First, to be clear, I'm pretty sure you are talking about the .Com bubble. The internet is as it was, only moreso.
That said, this case is exactly the same as the .Com case - which supports my point.
Are there more, or fewer websites than during the dot-com boom? Is the internet used for more, or fewer things than it was then?
Sure pets.com is dead (thank god I got my sock puppet in time). But I can buy pet food from a number of places on the internet now if I want. I can look up more things on the internet than ever before, and have so many options for social broadcasting it makes the head swim.
Some of the simple iPhone apps around now will die off, that is part of a natural cycle. But the base will continue to expand with replacement small apps, just as a coral reef builds on the bones of the predecessors - any app that is remotely useful will see applications to address it, and if some die off all the better for the ones remaining. Ten apps enter, three apps leave - or something along those lines.
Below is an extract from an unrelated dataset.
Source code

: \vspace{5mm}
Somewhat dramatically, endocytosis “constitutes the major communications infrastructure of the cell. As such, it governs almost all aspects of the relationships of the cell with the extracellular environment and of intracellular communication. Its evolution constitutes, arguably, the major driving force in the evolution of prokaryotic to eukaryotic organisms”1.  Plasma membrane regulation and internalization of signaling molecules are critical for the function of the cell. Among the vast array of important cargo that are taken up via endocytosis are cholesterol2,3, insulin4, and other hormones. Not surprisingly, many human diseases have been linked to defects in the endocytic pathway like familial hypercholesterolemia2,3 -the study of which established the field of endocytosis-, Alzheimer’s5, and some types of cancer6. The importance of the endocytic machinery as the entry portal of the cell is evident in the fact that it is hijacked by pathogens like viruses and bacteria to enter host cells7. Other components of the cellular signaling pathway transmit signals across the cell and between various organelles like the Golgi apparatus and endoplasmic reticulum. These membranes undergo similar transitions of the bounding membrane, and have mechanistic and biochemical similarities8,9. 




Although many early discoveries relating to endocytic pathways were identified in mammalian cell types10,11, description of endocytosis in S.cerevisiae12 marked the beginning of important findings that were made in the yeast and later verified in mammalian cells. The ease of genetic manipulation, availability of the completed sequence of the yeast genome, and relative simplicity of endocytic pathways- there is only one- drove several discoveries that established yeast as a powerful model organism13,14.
"There is more worth loving than we have strength to love." - Brian Jay Stanley
You're right, but sadly (as with today's Android/Blackberry Google Voice announcement), almost all of those apps with deeper functionality will come out last for the iPhone
Since there's already an iPhone Google Voice App too I predict it will have exactly zero effect on phone and/or app sales - and that we'll see ten more Google Voice apps on the iPhone before the year is out.
The iPhone market is simply too large and lucrative at this point to be anything but the primary development target, and that will only be truer in the next few years.
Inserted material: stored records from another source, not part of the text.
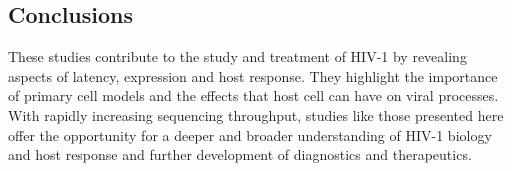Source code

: \documentclass[../sherrill-Mix_thesis.tex]{subfiles}
\begin{document}
\subsection{Conclusions}
	These studies contribute to the study and treatment of HIV-1 by revealing aspects of latency, expression and host response. They highlight the importance of primary cell models and the effects that host cell can have on viral processes. With rapidly increasing sequencing throughput, studies like those presented here offer the opportunity for a deeper and broader understanding of HIV-1 biology and host response and further development of diagnostics and therapeutics.
\end{document}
"There is more worth loving than we have strength to love." - Brian Jay Stanley
If the phone had a real preemptive time sharing OS and an appropriately restricted API (enforced time/space/cpu quota, only screen, touch, and sound access) then it would be a trivial exercise to know a prog was 'safe'. At the moment they have a broad API and Apple's idea of safe and your might well not be the same (location data anyone? what exactly is the app going to do with the network access it's asking for...).
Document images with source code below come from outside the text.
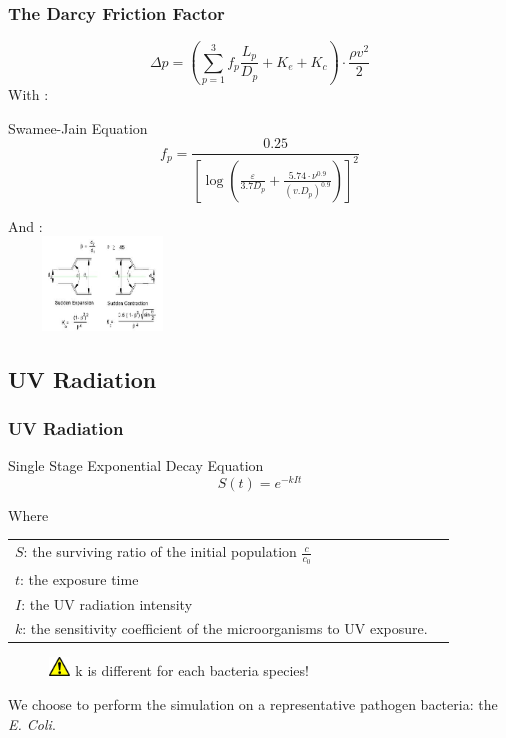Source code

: \documentclass[xcolor=dvipsnames,10pt]{beamer}
\begin{document}
\begin{frame}
\frametitle{The Darcy Friction Factor}
	\begin{equation}
		\Delta p = \left(\sum_{p=1}^3 f_p\frac{L_p}{D_p} + K_e + K_c\right)\cdot \frac{\rho v^2}{2}
	\end{equation}
With : \\
\begin{block}{Swamee-Jain Equation}
\begin{equation}
	f_p = \frac{0.25}{[\log (\frac{\varepsilon}{3.7 D_p} + \frac{5.74\cdot \nu^{0.9}}{(v.D_p)^{0.9}})]^2}
\end{equation}
\end{block}
And : \\
\hspace{20mm}
\includegraphics[height=25mm, width=5cm]{./images/fitting.JPG}
\end{frame}


\subsection{UV Radiation}

\begin{frame}
	\frametitle{UV Radiation}
\begin{block}{Single Stage Exponential Decay Equation}
	\begin{equation}
		S(t)=e^{-kIt}
	\end{equation}
\end{block}
Where 
	\begin{tabular}{ll}
		$S$: the surviving ratio of the initial population $\frac{c}{c_0}$\\
		$t$: the exposure time\\
		$I$: the UV radiation intensity\\
		$k$: the sensitivity coefficient of the microorganisms to UV exposure.
	\end{tabular}

\begin{figure}
	\raggedright
	\includegraphics[height=0.5cm, width=0.6cm]{./images/warn.jpg}
\hspace{1mm} k is different for each bacteria species!
	\end{figure}
\vspace{2mm}
We choose to perform the simulation on a representative pathogen bacteria: the \textit{E. Coli}.
\end{frame}
\end{document}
i have never seen an iphone so i dont even know if it comes with a browser or not. but assuming that iphone comes with a browser and people can go to different websites the question i have is -> can browser based content compete with native iphone apps ? how does apple intend to keep people developing native iphone apps as opposed to apps that can be run from browser ?
I'm pretty sure the FLOSS community will continue to develop what is worth, and for free
How? The most popular copyleft software license, the GNU General Public License, is incompatible with the iPhone SDK license. Are you talking about MIT/BSD style permissive licensing of free software instead of copyleft?
What a fantastic idea...
But is a Symbian, Blackberry or G1 fast enough to run my physics based 3d games at better than a 30 fps frame rate? Yea I though so...
BTW, my games also require access to a accelerometer.
Let me get started right away porting my stuff over to java!
Got Code?
The only way to find right app is by getting better recommendations. http://www.appsd.com shows related apps for any iphone application. Although its not perfect its a good start.
Never seen a female developer.
The fiance of friend of mine is a total hottie and she owns and runs a whole development shop. She can move aside a programmer when the job isn't being done up to her alarmingly high specs and get it done herself in half the time. Think, "Geek Bond Girl". Then get out more before assuming you know what reality looks like. With a bit of exploring, one learns that most fictional accounts of the world aren't half as astonishing as the real thing.